**WHAT IS REQUIRED**
Set down all of the entries exactly, leaving nothing out.

[Dataset entries]
- - - -

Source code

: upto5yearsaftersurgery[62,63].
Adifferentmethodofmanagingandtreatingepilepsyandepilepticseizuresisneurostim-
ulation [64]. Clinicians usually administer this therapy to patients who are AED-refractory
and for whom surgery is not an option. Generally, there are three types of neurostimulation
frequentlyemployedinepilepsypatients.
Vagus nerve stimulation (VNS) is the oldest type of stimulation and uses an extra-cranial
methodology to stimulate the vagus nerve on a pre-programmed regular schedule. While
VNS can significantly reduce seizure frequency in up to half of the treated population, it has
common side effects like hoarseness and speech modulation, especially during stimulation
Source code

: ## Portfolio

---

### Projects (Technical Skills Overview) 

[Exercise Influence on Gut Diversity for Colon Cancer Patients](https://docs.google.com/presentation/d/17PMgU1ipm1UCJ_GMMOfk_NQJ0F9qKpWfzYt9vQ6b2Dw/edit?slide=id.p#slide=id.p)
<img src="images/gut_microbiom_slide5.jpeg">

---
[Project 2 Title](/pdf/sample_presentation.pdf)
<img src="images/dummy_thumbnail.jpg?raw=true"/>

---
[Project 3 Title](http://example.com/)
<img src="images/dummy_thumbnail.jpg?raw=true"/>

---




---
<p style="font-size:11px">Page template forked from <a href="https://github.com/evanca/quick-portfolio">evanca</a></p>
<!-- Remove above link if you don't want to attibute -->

- - - -

**TASK SOLUTION**
Source code

: upto5yearsaftersurgery[62,63].
Adifferentmethodofmanagingandtreatingepilepsyandepilepticseizuresisneurostim-
ulation [64]. Clinicians usually administer this therapy to patients who are AED-refractory
and for whom surgery is not an option. Generally, there are three types of neurostimulation
frequentlyemployedinepilepsypatients.
Vagus nerve stimulation (VNS) is the oldest type of stimulation and uses an extra-cranial
methodology to stimulate the vagus nerve on a pre-programmed regular schedule. While
VNS can significantly reduce seizure frequency in up to half of the treated population, it has
common side effects like hoarseness and speech modulation, especially during stimulation
Source code

: ## Portfolio

---

### Projects (Technical Skills Overview) 

[Exercise Influence on Gut Diversity for Colon Cancer Patients](https://docs.google.com/presentation/d/17PMgU1ipm1UCJ_GMMOfk_NQJ0F9qKpWfzYt9vQ6b2Dw/edit?slide=id.p#slide=id.p)
<img src="images/gut_microbiom_slide5.jpeg">

---
[Project 2 Title](/pdf/sample_presentation.pdf)
<img src="images/dummy_thumbnail.jpg?raw=true"/>

---
[Project 3 Title](http://example.com/)
<img src="images/dummy_thumbnail.jpg?raw=true"/>

---




---
<p style="font-size:11px">Page template forked from <a href="https://github.com/evanca/quick-portfolio">evanca</a></p>
<!-- Remove above link if you don't want to attibute -->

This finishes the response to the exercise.